Story of Miles Scott’s wish reaches far beyond his Tulelake home
  By LEE JUILLERAT, Herald and News 1/13/15
  Courtesy image

     The movie isn’t out yet, but the campaign has begun.

   “Batkid Begins: The Wish Heard Around the World,” a documentary film about Miles Scott and his day as Batkid, will have its world premiere Saturday, Jan. 24, at the Slamdance Film Festival in Park City, Utah.

   A poster for the documentary film is about Miles, the son of Nick and Natalie Scott of Tulelake, was created by famed movie poster artist, Drew Struzan, who came out of retirement to draw the movie poster. “Batkid Begins” producer Liza Meak said Struzan’s artwork has been featured in more than 150 movies, including the Star Wars and Indiana Jones series.

   “Not only was he kind enough to create our poster, but he did it pro bono,” Meak said. “We feel so fortunate   and blessed. I really feel like Drew captured Batkid and Miles.”

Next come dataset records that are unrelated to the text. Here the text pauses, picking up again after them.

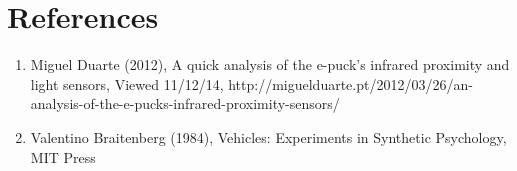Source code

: \documentclass[11pt]{article}
\begin{document}
\section*{References}

\begin{enumerate}
\item{Miguel Duarte (2012), A quick analysis of the e-puck's infrared proximity and light sensors, Viewed 11/12/14, http://miguelduarte.pt/2012/03/26/an-analysis-of-the-e-pucks-infrared-proximity-sensors/}
\item{Valentino Braitenberg (1984), Vehicles: Experiments in Synthetic Psychology, MIT Press}
\end{enumerate}
\end{document}
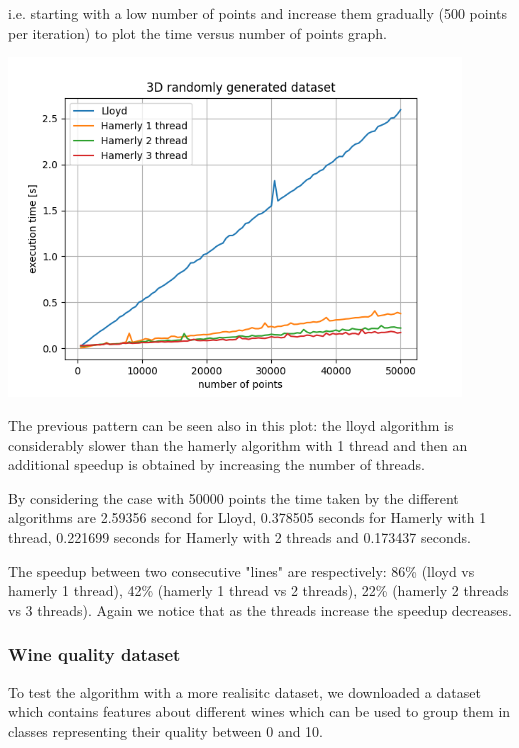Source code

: \documentclass{report}
\begin{document}
\begin{minipage}[b]{0.48\textwidth}
  i.e. starting  with a low number of points and increase them gradually (500 points per iteration) to plot the time versus number of points graph.

  \begin{center} 
    \includegraphics[width = 0.9\textwidth]{imgs/lh123_3Drnd.png}
    \label{fig:lh123_3Drnd}
  \end{center}

  The previous pattern can be seen also in this plot: the lloyd algorithm is considerably slower than the hamerly algorithm with 1 thread and then an additional speedup is obtained by increasing the number of threads.

  By considering the case with 50000 points the time taken by the different algorithms are 2.59356 second for Lloyd, 0.378505 seconds for Hamerly with 1 thread, 0.221699 seconds for Hamerly with 2 threads and 0.173437 seconds.

  The speedup between two consecutive "lines" are respectively: 86\% (lloyd vs hamerly 1 thread), 42\% (hamerly 1 thread vs 2 threads), 22\% (hamerly 2 threads vs 3 threads). Again we notice that as the threads increase the speedup decreases.

  \subsubsection*{Wine quality dataset}
  To test the algorithm with a more realisitc dataset, we downloaded a dataset which contains features about different wines which can be used to group them in classes representing their quality between 0 and 10.


\end{minipage}
\end{document}
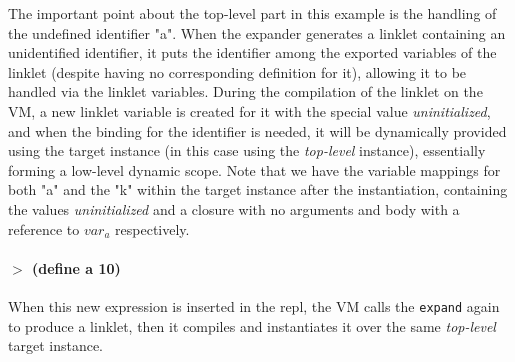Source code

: The important point about the top-level part in this example is the
handling of the undefined identifier "a". When the expander generates
a linklet containing an unidentified identifier, it puts the
identifier among the exported variables of the linklet (despite having
no corresponding definition for it), allowing it to be handled via the
linklet variables. During the compilation of the linklet on the VM, a
new linklet variable is created for it with the special value
\emph{uninitialized}, and when the binding for the identifier is
needed, it will be dynamically provided using the target instance (in
this case using the \emph{top-level} instance), essentially forming a
low-level dynamic scope. Note that we have the variable mappings for
both "a" and the "k" within the target instance after the
instantiation, containing the values \emph{uninitialized} and a
closure with no arguments and body with a reference to $var_a$
respectively.

\paragraph{$>$ (define a 10)}

When this new expression is inserted in the repl, the VM calls the
\verb|expand| again to produce a linklet, then it compiles and
instantiates it over the same \emph{top-level} target instance.

\vspace{-0.5cm}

   The poster features Miles in his Batkid outfit with a raised arm and winning smile.

   Miles captured the hearts and imaginations of millions of people in November 2013, when his Make-A-Wish day expanded into an event that was celebrated internationally. Scott, who was diagnosed with leukemia when he was 18 months old, wished to be Batman.
  On Nov. 15, 2013, San Francisco was transformed into Gotham City. More than 25,000 lined the streets of the city as Miles, working side-by-side with Batman, helped rescue a maiden tied to a cable car track, thwarted a bank robbery and saved Lou Seal, the San Francisco Giants mascot. The celebration was capped with a massive rally at the San Francisco City Hall.

   Estimates indicate nearly two billion watched the events that day and over the next year on the Internet. Batkid’s story was reported on the front pages of newspapers nationwide and internationally, and the story was featured on national and international newscasts.

   Meak said the film, directed by Dana Nachman, will be shown twice at Slamdance, Jan. 24 and 27, and then be featured at a series of film festivals in hopes of attracting interest from a distributor wanting to buy and promote “Batkid Begins.”